PRIVILÉGIOS DO JUDICIÁRIO

Enquanto trabalhadores ficam sem direitos, juízes terão 3 meses de férias

Enquanto a enorme maioria dos trabalhadores brasileiros possuem apenas 43 dias de descanso no ano de 2018, os juízes, que sequer foram eleitos pela população, possuem como mais um dos seus inúmeros privilégios o mínimo de 2 meses de férias. Este ano, somado aos feriados e o recesso, totalizarão 3 meses de férias.

Mariana Duarte

Estudante de Letras da USP

sexta-feira 2 de fevereiro| Edição do dia

Enquanto a enorme maioria dos trabalhadores brasileiros possuem apenas 43 dias de descanso no ano de 2018, os juízes, que sequer foram eleitos pela população, possuem como mínimo 2 meses de férias, sem incluir os feriados e o recesso.

Conforme uma lei de 1966, aprovada em pleno período de ditadura militar, o Poder Judiciário, que inclui cerca de 18 mil juízes, diferente dos demais trabalhadores, possui o direito a 60 dias de férias, o que no ano de 2018, somado aos feriados, dias em que a imensa maioria dos trabalhadores segue sua rotina normal de exploração, resultam em cerca de 3 meses.

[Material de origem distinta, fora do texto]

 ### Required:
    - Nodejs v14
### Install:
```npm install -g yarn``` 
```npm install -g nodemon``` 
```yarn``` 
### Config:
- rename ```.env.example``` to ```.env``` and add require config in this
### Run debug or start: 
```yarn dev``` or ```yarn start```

Além disso, os juízes possuem a liberdade de alterar determinados dias em que cairão os feriados, como fez a ministra Carmen Lucia, que alterou o dia do feriado correspondente ao dia do servidor de 28 de outubro , um sábado, a 3 de novembro, uma sexta.

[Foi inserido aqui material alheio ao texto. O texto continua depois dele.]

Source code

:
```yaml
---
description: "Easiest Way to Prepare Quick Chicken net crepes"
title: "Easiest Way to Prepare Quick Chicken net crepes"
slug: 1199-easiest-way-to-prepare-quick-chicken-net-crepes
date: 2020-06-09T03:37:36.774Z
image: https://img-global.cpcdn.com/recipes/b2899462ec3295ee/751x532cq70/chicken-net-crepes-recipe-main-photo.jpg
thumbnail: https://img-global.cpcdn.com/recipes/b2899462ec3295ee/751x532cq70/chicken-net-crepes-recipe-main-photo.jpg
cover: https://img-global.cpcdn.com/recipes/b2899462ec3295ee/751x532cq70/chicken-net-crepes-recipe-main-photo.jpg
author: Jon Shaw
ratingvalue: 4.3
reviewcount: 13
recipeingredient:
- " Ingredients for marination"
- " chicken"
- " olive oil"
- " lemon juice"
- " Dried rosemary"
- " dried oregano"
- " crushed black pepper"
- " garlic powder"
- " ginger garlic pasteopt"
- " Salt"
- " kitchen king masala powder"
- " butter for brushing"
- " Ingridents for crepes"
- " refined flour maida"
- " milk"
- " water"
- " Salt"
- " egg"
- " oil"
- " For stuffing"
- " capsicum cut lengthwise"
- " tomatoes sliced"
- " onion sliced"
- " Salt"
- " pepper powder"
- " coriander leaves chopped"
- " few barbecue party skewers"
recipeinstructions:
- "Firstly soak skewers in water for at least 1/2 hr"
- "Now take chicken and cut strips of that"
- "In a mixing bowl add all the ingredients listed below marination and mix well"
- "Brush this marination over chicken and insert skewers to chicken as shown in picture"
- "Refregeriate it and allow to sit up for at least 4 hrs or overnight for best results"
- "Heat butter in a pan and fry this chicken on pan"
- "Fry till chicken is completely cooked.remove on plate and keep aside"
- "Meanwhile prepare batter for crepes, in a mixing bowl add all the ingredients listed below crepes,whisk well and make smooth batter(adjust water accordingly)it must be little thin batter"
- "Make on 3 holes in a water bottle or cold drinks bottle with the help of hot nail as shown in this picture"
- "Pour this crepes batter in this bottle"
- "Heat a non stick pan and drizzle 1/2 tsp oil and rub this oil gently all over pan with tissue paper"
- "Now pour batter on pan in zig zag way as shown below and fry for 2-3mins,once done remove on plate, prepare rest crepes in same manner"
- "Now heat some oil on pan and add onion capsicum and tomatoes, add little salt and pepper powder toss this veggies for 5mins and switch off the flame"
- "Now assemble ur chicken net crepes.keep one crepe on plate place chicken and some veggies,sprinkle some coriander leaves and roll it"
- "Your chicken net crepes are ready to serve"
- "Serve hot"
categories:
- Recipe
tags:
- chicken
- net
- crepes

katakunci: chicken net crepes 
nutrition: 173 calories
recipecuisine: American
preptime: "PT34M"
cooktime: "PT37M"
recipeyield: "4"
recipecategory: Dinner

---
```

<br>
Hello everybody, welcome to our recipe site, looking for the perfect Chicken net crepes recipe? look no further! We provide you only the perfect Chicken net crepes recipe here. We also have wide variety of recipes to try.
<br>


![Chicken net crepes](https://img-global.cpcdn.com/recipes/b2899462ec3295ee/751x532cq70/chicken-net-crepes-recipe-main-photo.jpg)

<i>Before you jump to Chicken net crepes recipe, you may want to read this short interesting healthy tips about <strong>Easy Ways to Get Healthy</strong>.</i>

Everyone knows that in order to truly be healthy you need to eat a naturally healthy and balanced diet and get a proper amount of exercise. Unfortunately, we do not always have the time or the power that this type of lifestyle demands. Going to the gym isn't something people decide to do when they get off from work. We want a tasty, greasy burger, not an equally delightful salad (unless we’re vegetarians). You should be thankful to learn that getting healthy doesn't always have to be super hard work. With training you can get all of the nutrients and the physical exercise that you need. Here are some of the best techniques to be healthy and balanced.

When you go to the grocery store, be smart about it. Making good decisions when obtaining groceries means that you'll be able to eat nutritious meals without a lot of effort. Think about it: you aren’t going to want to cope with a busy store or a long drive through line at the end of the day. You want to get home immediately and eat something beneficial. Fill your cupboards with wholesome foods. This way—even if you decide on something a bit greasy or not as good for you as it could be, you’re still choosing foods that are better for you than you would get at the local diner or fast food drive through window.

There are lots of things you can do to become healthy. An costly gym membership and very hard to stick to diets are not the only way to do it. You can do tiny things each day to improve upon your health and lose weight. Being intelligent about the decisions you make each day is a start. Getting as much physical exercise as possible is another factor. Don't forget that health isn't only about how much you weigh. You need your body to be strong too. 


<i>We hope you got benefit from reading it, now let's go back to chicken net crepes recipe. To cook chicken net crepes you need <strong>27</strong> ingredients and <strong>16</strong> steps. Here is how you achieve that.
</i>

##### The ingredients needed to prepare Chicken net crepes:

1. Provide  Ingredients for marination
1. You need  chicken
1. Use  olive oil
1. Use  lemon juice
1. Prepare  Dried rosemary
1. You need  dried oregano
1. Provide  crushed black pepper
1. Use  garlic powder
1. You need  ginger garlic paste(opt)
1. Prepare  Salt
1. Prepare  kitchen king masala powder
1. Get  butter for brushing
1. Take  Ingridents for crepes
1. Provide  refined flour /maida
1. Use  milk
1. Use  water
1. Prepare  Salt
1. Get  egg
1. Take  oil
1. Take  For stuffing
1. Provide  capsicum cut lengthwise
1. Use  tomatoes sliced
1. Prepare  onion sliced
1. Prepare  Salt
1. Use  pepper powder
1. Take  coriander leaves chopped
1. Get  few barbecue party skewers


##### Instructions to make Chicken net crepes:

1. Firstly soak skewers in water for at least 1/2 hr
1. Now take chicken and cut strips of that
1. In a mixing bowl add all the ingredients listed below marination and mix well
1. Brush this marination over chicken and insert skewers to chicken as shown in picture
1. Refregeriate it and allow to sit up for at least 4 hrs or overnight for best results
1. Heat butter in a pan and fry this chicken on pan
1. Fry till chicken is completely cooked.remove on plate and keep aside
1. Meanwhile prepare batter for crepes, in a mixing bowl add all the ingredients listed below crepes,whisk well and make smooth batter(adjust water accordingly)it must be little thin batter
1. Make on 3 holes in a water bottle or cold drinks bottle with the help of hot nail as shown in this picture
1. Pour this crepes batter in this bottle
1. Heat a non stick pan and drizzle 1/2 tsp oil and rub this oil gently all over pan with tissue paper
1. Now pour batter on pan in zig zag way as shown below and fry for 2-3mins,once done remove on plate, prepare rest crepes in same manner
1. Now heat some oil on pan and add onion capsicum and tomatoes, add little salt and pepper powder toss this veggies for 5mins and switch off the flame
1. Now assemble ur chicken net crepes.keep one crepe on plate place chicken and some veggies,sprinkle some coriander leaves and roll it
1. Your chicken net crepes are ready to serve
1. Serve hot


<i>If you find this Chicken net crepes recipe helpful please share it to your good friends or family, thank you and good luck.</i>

O Poder Judiciário, que avança contra o direito básico da população de poder escolher em quem votar, ao condenarem de maneira totalmente arbitrária o ex-presidente Lula, que apesar de ter governado em seus anos de mandato a serviço dos empresários e banqueiros, ainda possui milhões de intenções de voto, mostra uma vez mais que não vive a realidade de uma imensa maioria de brasileiros. Com seus super salários e férias remuneradas de mais de o dobro de dias do que os trabalhadores, funciona a serviço dos interesses dos capitalistas e usa de seu autoritarismo para avançar na retirada de direitos e na aprovação da reforma da previdência.

Pela injustiça dessa e as demais leis que garantem seus privilégios, nós do Esquerda Diário lutamos por uma Assembleia Constituinte imposta pela força da mobilização dos trabalhadores e da juventude, que possa reverter todas as reformas aprovadas, e impor que todo político e juiz ganhe o mesmo salário de uma professora.
Lutamos também pela construção de uma nova greve geral contra a reforma da previdência e pelo direito democrático do povo escolher em que pode votar, exingido que a CUT, a CTB e as demais centrais sindicais saiam do imobilismo e cumpram seu papel, organizando um plano de lutas urgente e construindo a greve pela base, através de assembleias democráticas com a participação dos trabalhadores.